Data supplied START

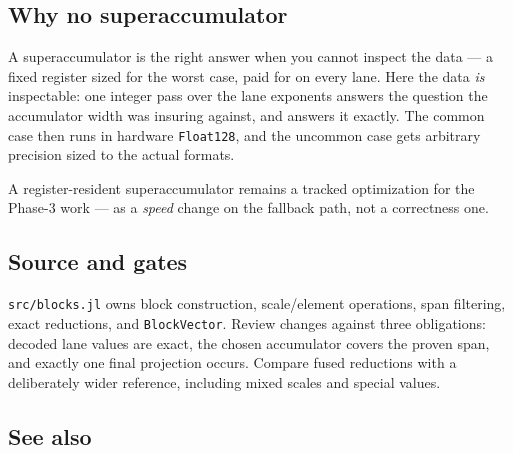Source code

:\subsection{Why no superaccumulator}



\label{12327229500932627957}{}


A superaccumulator is the right answer when you cannot inspect the data — a fixed register sized for the worst case, paid for on every lane. Here the data \emph{is} inspectable: one integer pass over the lane exponents answers the question the accumulator width was insuring against, and answers it exactly. The common case then runs in hardware \texttt{Float128}, and the uncommon case gets arbitrary precision sized to the actual formats.



A register-resident superaccumulator remains a tracked optimization for the Phase-3 work — as a \emph{speed} change on the fallback path, not a correctness one.



\subsection{Source and gates}



\label{13106405904108779198-dup1}{}


\texttt{src/blocks.jl} owns block construction, scale/element operations, span filtering, exact reductions, and \texttt{BlockVector}. Review changes against three obligations: decoded lane values are exact, the chosen accumulator covers the proven span, and exactly one final projection occurs. Compare fused reductions with a deliberately wider reference, including mixed scales and special values.



\subsection{See also}



\label{292862844209942199-dup20}{}


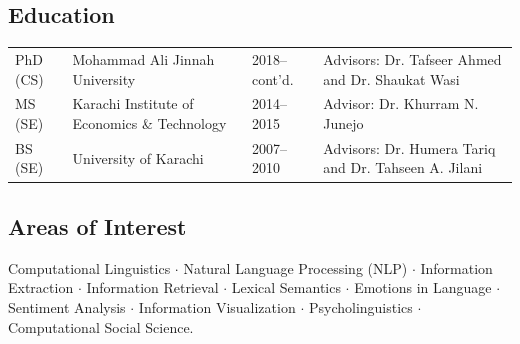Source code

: \documentclass[a4paper, 10pt]{article}
\begin{document}

\subsection*{\textcolor{NavyBlue}{Education}}
{
\tabcolsep=3pt
\begin{tabular}{llll}
PhD (CS) & Mohammad Ali Jinnah University & 2018--cont'd. & Advisors: Dr. Tafseer Ahmed and Dr. Shaukat Wasi\\
MS (SE) & Karachi Institute of Economics \& Technology & 2014--2015 & Advisor: Dr. Khurram N. Junejo\\
BS (SE) & University of Karachi & 2007--2010 & Advisors: Dr. Humera Tariq and Dr. Tahseen A. Jilani\\
\end{tabular}
}

\subsection*{\textcolor{NavyBlue}{Areas of Interest}}
Computational Linguistics $\cdot$ Natural Language Processing (NLP) $\cdot$ Information Extraction $\cdot$ Information Retrieval $\cdot$ Lexical Semantics $\cdot$ Emotions in Language $\cdot$ Sentiment Analysis $\cdot$ Information Visualization $\cdot$ Psycholinguistics $\cdot$ Computational Social Science.
\end{document}

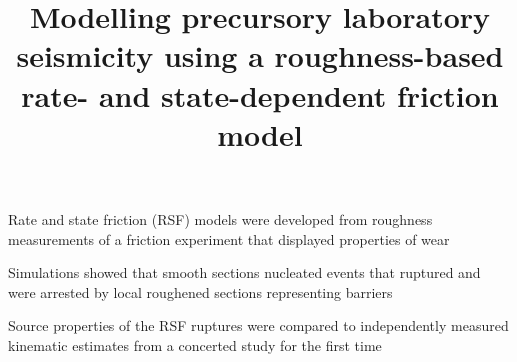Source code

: \documentclass[draft]{agujournal2019}
\begin{document}
\title{Modelling precursory laboratory seismicity using a roughness-based rate- and state-dependent friction model}










\begin{keypoints}
\item Rate and state friction (RSF) models were developed from roughness measurements of a friction experiment that displayed properties of wear
\item Simulations showed that smooth sections nucleated events that ruptured and were arrested by local roughened sections representing barriers
\item Source properties of the RSF ruptures were compared to independently measured kinematic estimates from a concerted study for the first time
\end{keypoints}
\end{document}

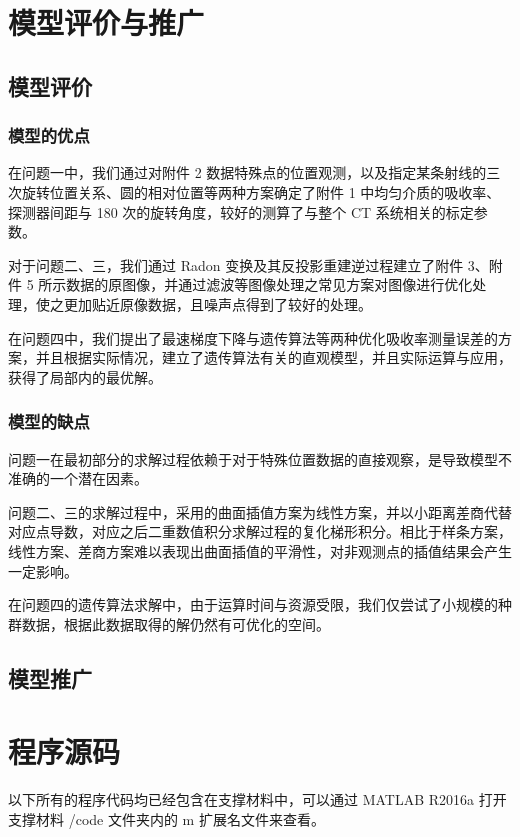 \documentclass[UTF8]{ctexart}
\begin{document}
\section{模型评价与推广}
\subsection{模型评价}
\subsubsection{模型的优点}
在问题一中，我们通过对附件 2 数据特殊点的位置观测，以及指定某条射线的三次旋转位置关系、圆的相对位置等两种方案确定了附件 1 中均匀介质的吸收率、探测器间距与 180 次的旋转角度，较好的测算了与整个 CT 系统相关的标定参数。

对于问题二、三，我们通过 Radon 变换及其反投影重建逆过程建立了附件 3、附件 5 所示数据的原图像，并通过滤波等图像处理之常见方案对图像进行优化处理，使之更加贴近原像数据，且噪声点得到了较好的处理。

在问题四中，我们提出了最速梯度下降与遗传算法等两种优化吸收率测量误差的方案，并且根据实际情况，建立了遗传算法有关的直观模型，并且实际运算与应用，获得了局部内的最优解。

\subsubsection{模型的缺点}
问题一在最初部分的求解过程依赖于对于特殊位置数据的直接观察，是导致模型不准确的一个潜在因素。

问题二、三的求解过程中，采用的曲面插值方案为线性方案，并以小距离差商代替对应点导数，对应之后二重数值积分求解过程的复化梯形积分。相比于样条方案，线性方案、差商方案难以表现出曲面插值的平滑性，对非观测点的插值结果会产生一定影响。

在问题四的遗传算法求解中，由于运算时间与资源受限，我们仅尝试了小规模的种群数据，根据此数据取得的解仍然有可优化的空间。

\subsection{模型推广}



\clearpage
\appendix
\appendixname
\section{程序源码}
以下所有的程序代码均已经包含在支撑材料中，可以通过 MATLAB R2016a 打开支撑材料 /code 文件夹内的 m 扩展名文件来查看。
\end{document}
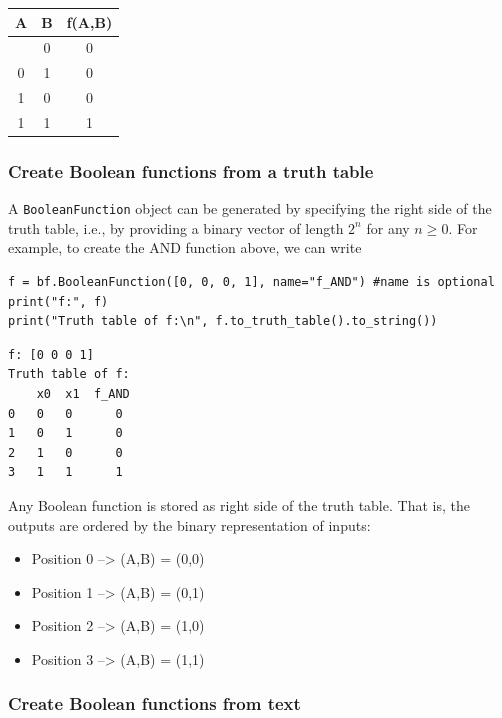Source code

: \documentclass[
]{article}
\newcounter{none} %
\providecommand{\tightlist}{%
  \setlength{\itemsep}{0pt}\setlength{\parskip}{0pt}}
\begin{document}
{\def\LTcaptype{none} %
\begin{longtable}[]{@{}ccc@{}}
\toprule\noalign{}
A & B & f(A,B) \\
\midrule\noalign{}
\endhead
\bottomrule\noalign{}
\endlastfoot
0 & 0 & 0 \\
0 & 1 & 0 \\
1 & 0 & 0 \\
1 & 1 & 1 \\
\end{longtable}
}

\subsubsection{Create Boolean functions from a truth
table}\label{create-boolean-functions-from-a-truth-table}

A \texttt{BooleanFunction} object can be generated by specifying the
right side of the truth table, i.e., by providing a binary vector of
length \(2^n\) for any \(n\geq 0\). For example, to create the AND
function above, we can write

\begin{lstlisting}
f = bf.BooleanFunction([0, 0, 0, 1], name="f_AND") #name is optional
print("f:", f)
print("Truth table of f:\n", f.to_truth_table().to_string())
\end{lstlisting}

\begin{lstlisting}
f: [0 0 0 1]
Truth table of f:
    x0  x1  f_AND
0   0   0      0
1   0   1      0
2   1   0      0
3   1   1      1
\end{lstlisting}

Any Boolean function is stored as right side of the truth table. That
is, the outputs are ordered by the binary representation of inputs:

\begin{itemize}
\tightlist
\item
  Position 0 --\textgreater{} (A,B) = (0,0)
\item
  Position 1 --\textgreater{} (A,B) = (0,1)
\item
  Position 2 --\textgreater{} (A,B) = (1,0)
\item
  Position 3 --\textgreater{} (A,B) = (1,1)
\end{itemize}

\subsubsection{Create Boolean functions from
text}\label{create-boolean-functions-from-text}
\end{document}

Data supplied END

# Work instructions
Each record is to be written out exactly. No picture goes in.

# Exercise solution
Source code

:\subsection{Why no superaccumulator}



\label{12327229500932627957}{}


A superaccumulator is the right answer when you cannot inspect the data — a fixed register sized for the worst case, paid for on every lane. Here the data \emph{is} inspectable: one integer pass over the lane exponents answers the question the accumulator width was insuring against, and answers it exactly. The common case then runs in hardware \texttt{Float128}, and the uncommon case gets arbitrary precision sized to the actual formats.



A register-resident superaccumulator remains a tracked optimization for the Phase-3 work — as a \emph{speed} change on the fallback path, not a correctness one.



\subsection{Source and gates}



\label{13106405904108779198-dup1}{}


\texttt{src/blocks.jl} owns block construction, scale/element operations, span filtering, exact reductions, and \texttt{BlockVector}. Review changes against three obligations: decoded lane values are exact, the chosen accumulator covers the proven span, and exactly one final projection occurs. Compare fused reductions with a deliberately wider reference, including mixed scales and special values.



\subsection{See also}



\label{292862844209942199-dup20}{}


Source code

: \documentclass[a4paper, 10pt]{article}
\begin{document}

\subsection*{\textcolor{NavyBlue}{Education}}
{
\tabcolsep=3pt
\begin{tabular}{llll}
PhD (CS) & Mohammad Ali Jinnah University & 2018--cont'd. & Advisors: Dr. Tafseer Ahmed and Dr. Shaukat Wasi\\
MS (SE) & Karachi Institute of Economics \& Technology & 2014--2015 & Advisor: Dr. Khurram N. Junejo\\
BS (SE) & University of Karachi & 2007--2010 & Advisors: Dr. Humera Tariq and Dr. Tahseen A. Jilani\\
\end{tabular}
}

\subsection*{\textcolor{NavyBlue}{Areas of Interest}}
Computational Linguistics $\cdot$ Natural Language Processing (NLP) $\cdot$ Information Extraction $\cdot$ Information Retrieval $\cdot$ Lexical Semantics $\cdot$ Emotions in Language $\cdot$ Sentiment Analysis $\cdot$ Information Visualization $\cdot$ Psycholinguistics $\cdot$ Computational Social Science.
\end{document}

Source code

: \documentclass[draft]{agujournal2019}
\begin{document}
\title{Modelling precursory laboratory seismicity using a roughness-based rate- and state-dependent friction model}










\begin{keypoints}
\item Rate and state friction (RSF) models were developed from roughness measurements of a friction experiment that displayed properties of wear
\item Simulations showed that smooth sections nucleated events that ruptured and were arrested by local roughened sections representing barriers
\item Source properties of the RSF ruptures were compared to independently measured kinematic estimates from a concerted study for the first time
\end{keypoints}
\end{document}

 \documentclass[UTF8]{ctexart}
\begin{document}
\section{模型评价与推广}
\subsection{模型评价}
\subsubsection{模型的优点}
在问题一中，我们通过对附件 2 数据特殊点的位置观测，以及指定某条射线的三次旋转位置关系、圆的相对位置等两种方案确定了附件 1 中均匀介质的吸收率、探测器间距与 180 次的旋转角度，较好的测算了与整个 CT 系统相关的标定参数。

对于问题二、三，我们通过 Radon 变换及其反投影重建逆过程建立了附件 3、附件 5 所示数据的原图像，并通过滤波等图像处理之常见方案对图像进行优化处理，使之更加贴近原像数据，且噪声点得到了较好的处理。

在问题四中，我们提出了最速梯度下降与遗传算法等两种优化吸收率测量误差的方案，并且根据实际情况，建立了遗传算法有关的直观模型，并且实际运算与应用，获得了局部内的最优解。

\subsubsection{模型的缺点}
问题一在最初部分的求解过程依赖于对于特殊位置数据的直接观察，是导致模型不准确的一个潜在因素。

问题二、三的求解过程中，采用的曲面插值方案为线性方案，并以小距离差商代替对应点导数，对应之后二重数值积分求解过程的复化梯形积分。相比于样条方案，线性方案、差商方案难以表现出曲面插值的平滑性，对非观测点的插值结果会产生一定影响。

在问题四的遗传算法求解中，由于运算时间与资源受限，我们仅尝试了小规模的种群数据，根据此数据取得的解仍然有可优化的空间。

\subsection{模型推广}



\clearpage
\appendix
\appendixname
\section{程序源码}
以下所有的程序代码均已经包含在支撑材料中，可以通过 MATLAB R2016a 打开支撑材料 /code 文件夹内的 m 扩展名文件来查看。
\end{document}
Source code

: \documentclass[
]{article}
\newcounter{none} %
\providecommand{\tightlist}{%
  \setlength{\itemsep}{0pt}\setlength{\parskip}{0pt}}
\begin{document}
{\def\LTcaptype{none} %
\begin{longtable}[]{@{}ccc@{}}
\toprule\noalign{}
A & B & f(A,B) \\
\midrule\noalign{}
\endhead
\bottomrule\noalign{}
\endlastfoot
0 & 0 & 0 \\
0 & 1 & 0 \\
1 & 0 & 0 \\
1 & 1 & 1 \\
\end{longtable}
}

\subsubsection{Create Boolean functions from a truth
table}\label{create-boolean-functions-from-a-truth-table}

A \texttt{BooleanFunction} object can be generated by specifying the
right side of the truth table, i.e., by providing a binary vector of
length \(2^n\) for any \(n\geq 0\). For example, to create the AND
function above, we can write

\begin{lstlisting}
f = bf.BooleanFunction([0, 0, 0, 1], name="f_AND") #name is optional
print("f:", f)
print("Truth table of f:\n", f.to_truth_table().to_string())
\end{lstlisting}

\begin{lstlisting}
f: [0 0 0 1]
Truth table of f:
    x0  x1  f_AND
0   0   0      0
1   0   1      0
2   1   0      0
3   1   1      1
\end{lstlisting}

Any Boolean function is stored as right side of the truth table. That
is, the outputs are ordered by the binary representation of inputs:

\begin{itemize}
\tightlist
\item
  Position 0 --\textgreater{} (A,B) = (0,0)
\item
  Position 1 --\textgreater{} (A,B) = (0,1)
\item
  Position 2 --\textgreater{} (A,B) = (1,0)
\item
  Position 3 --\textgreater{} (A,B) = (1,1)
\end{itemize}

\subsubsection{Create Boolean functions from
text}\label{create-boolean-functions-from-text}
\end{document}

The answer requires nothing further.